La journée démarre dans une jungle moite et touffue, invitée de bon matin à garnir les murs du théâtre de la Comète avec la projection des Derniers Hommes, long-métrage en compétition retraçant l’odyssée de soldats de la Légion Étrangère en Indochine fuyant l’arrivée des Japonais en 1945. Si le festival accueille en son sein toutes les formes pour évoquer la guerre ou ce qu’elle induit, ici le spectateur retrouve la forme la plus traditionnelle qui soit pour la raconter. D’ailleurs, le film de David Oelhoffen se distingue presque en répondant aux codes du genre. Le spectateur y retrouve un regard familier, celui du cinéaste sur le paysage, avec cette forêt omniprésente – dans Loin des Hommes déjà, le désert était un véritable personnage – métaphore d’un calvaire dont on ne peut jamais réellement s’échapper.
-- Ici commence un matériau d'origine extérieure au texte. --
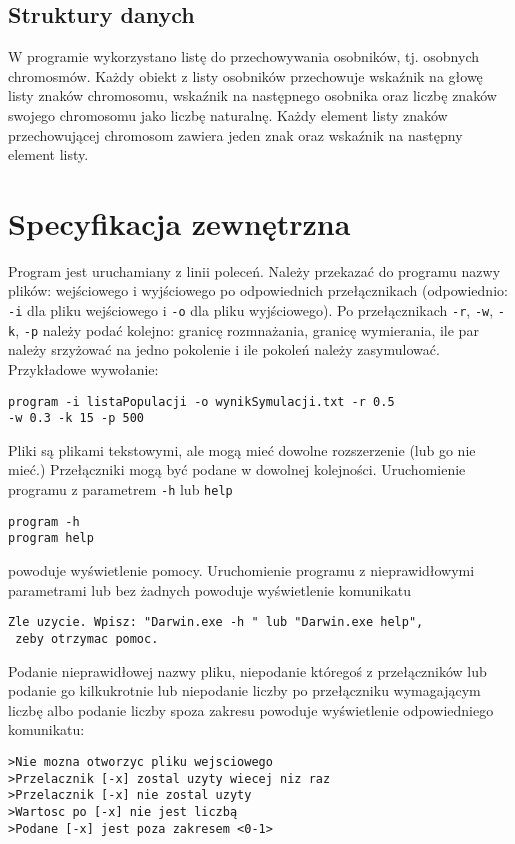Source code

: \documentclass[12pt,a4paper]{article}
\begin{document}
\subsection{Struktury danych}
W programie wykorzystano listę do przechowywania osobników, tj. osobnych chromosmów.
Każdy obiekt z listy osobników przechowuje wskaźnik na głowę listy znaków chromosomu, wskaźnik na następnego osobnika oraz liczbę znaków swojego chromosomu jako liczbę naturalnę.
Każdy element listy znaków przechowującej chromosom zawiera jeden znak oraz wskaźnik na następny element listy.
\section{Specyfikacja zewnętrzna}
\label{sec:sp:zewnetrzna}
Program jest uruchamiany z linii poleceń.
Należy przekazać do programu nazwy plików: wejściowego i wyjściowego po odpowiednich przełącznikach (odpowiednio: \texttt{-i} dla pliku wejściowego i \texttt{-o} dla pliku wyjściowego). Po przełącznikach \texttt{-r}, \texttt{-w}, \texttt{-k}, \texttt{-p} należy podać kolejno: granicę rozmnażania, granicę wymierania, ile par należy srzyżować na jedno pokolenie i ile pokoleń należy zasymulować. Przykładowe wywołanie:
\begin{verbatim}
program -i listaPopulacji -o wynikSymulacji.txt -r 0.5 
-w 0.3 -k 15 -p 500
\end{verbatim}
Pliki są plikami tekstowymi, ale mogą mieć dowolne rozszerzenie (lub go nie mieć.) Przełączniki mogą być podane w dowolnej kolejności. Uruchomienie programu z parametrem \texttt{-h} lub \texttt{help}  
\begin{verbatim}
program -h
program help
\end{verbatim}
powoduje wyświetlenie pomocy. Uruchomienie programu z nieprawidłowymi parametrami lub bez żadnych powoduje wyświetlenie komunikatu 
\begin{verbatim}
Zle uzycie. Wpisz: "Darwin.exe -h " lub "Darwin.exe help",
 zeby otrzymac pomoc.
\end{verbatim}
Podanie nieprawidłowej nazwy pliku, niepodanie któregoś z przełączników lub podanie go kilkukrotnie lub niepodanie liczby po przełączniku wymagającym liczbę albo podanie liczby spoza zakresu powoduje wyświetlenie odpowiedniego komunikatu:
\begin{verbatim}
>Nie mozna otworzyc pliku wejsciowego
>Przelacznik [-x] zostal uzyty wiecej niz raz
>Przelacznik [-x] nie zostal uzyty
>Wartosc po [-x] nie jest liczbą	
>Podane [-x] jest poza zakresem <0-1>
\end{verbatim}
\end{document}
Le film porte en lui toute l’énergie d’un tournage dantesque, à hauteur des personnages, perdus dans une nature dont ils ignorent tout. Si les protagonistes sont hantés par les fantômes des compagnons disparus, ils semblent porter avec leur barda tout un pan d’héritage, cinématographique pour le coup. Cette colonne de Légionnaires a été oubliée, de même que ce que le film de guerre a à dire aujourd’hui. La caméra ne s’intéresse qu’à cette communauté humaine à l’abandon, faite d’alcooliques et de malades, liés seulement par une langue qui n’est pas la leur (le Français), d’où il résulte une impression d’amertume et de mélancolie, ainsi que des images formidables, chargées d’une dimension épique. Pour conclure sur cette projection, le film se termine sur un troublant regard caméra. Une façon de regarder le public, de le prendre à témoin de ce qu’il vient de voir que l’on retrouvera – curieux hasard – dans toutes les séances de la journée.

Les Derniers Hommes

Bien représentés au festival, quelques court-métrages, parmi ceux que j’ai pu voir, sont à souligner. A commencer par ce 45th parallel où l’on retrouve ce fameux regard caméra du narrateur, ici pour interpeller directement le public. Le film Britannique déploie un dispositif autour d’une bibliothèque située à Toronto dont la particularité est de présenter une sortie côté Américain et une autre côté Canada. Le point de départ idéal pour réfléchir à la notion juridique de frontière et à la responsabilité des USA vis-à-vis des victimes collatérales des guerres menées par drones interposés. A voir aussi, Holy Cowboys, film indien glaçant sur les sauveurs de vaches, considérées comme sacrées par les hindous. On y voit des enfants succomber à un véritable endoctrinement extrémiste. It is quiet pourrait être un document de première main sur la situation en Ukraine. Le surréalisme d’une situation absurde y décrit, entre une guerre toujours hors champ, que les protagonistes veulent mettre à distance sans jamais y parvenir, et leur lieu de refuge, une station balnéaire où règne un faux air de vacances. Des films français étaient présents aussi, comme Code Rose, habile film d’école qui oppose des flamands roses à des engins de guerre, ou Vercors qui mêle prises de vue réelles et graphisme pour raconter une histoire d’héroïsme impossible dans le maquis du massif éponyme durant la seconde guerre mondiale. S’il est difficile de faire émerger un sentiment général sur une telle sélection, c’est qu’en dépit des qualités intrinsèques de chacune des productions projetées, paradoxalement l’hétérogénéité des films est grande. Tous les styles, du documentaire dépeignant une réalité crue au film d’animation façon Pixar, se retrouvent juxtaposés. Ce qui est une vraie richesse, soit une sélection diverse et variée, se révèle être peut-être un piège lorsque le thème n’est pas libre ou le cinéma de genre, mais la guerre justement. Peut-on mettre sur un même plan un film de fin d’école (aussi drôle et qualitatif soit-il), affichant des intentions aussi louable que convenues et un témoignage direct filmé près d’une zone de guerre, évoquant des horreurs auxquelles personne n’a envie d’être confronté ?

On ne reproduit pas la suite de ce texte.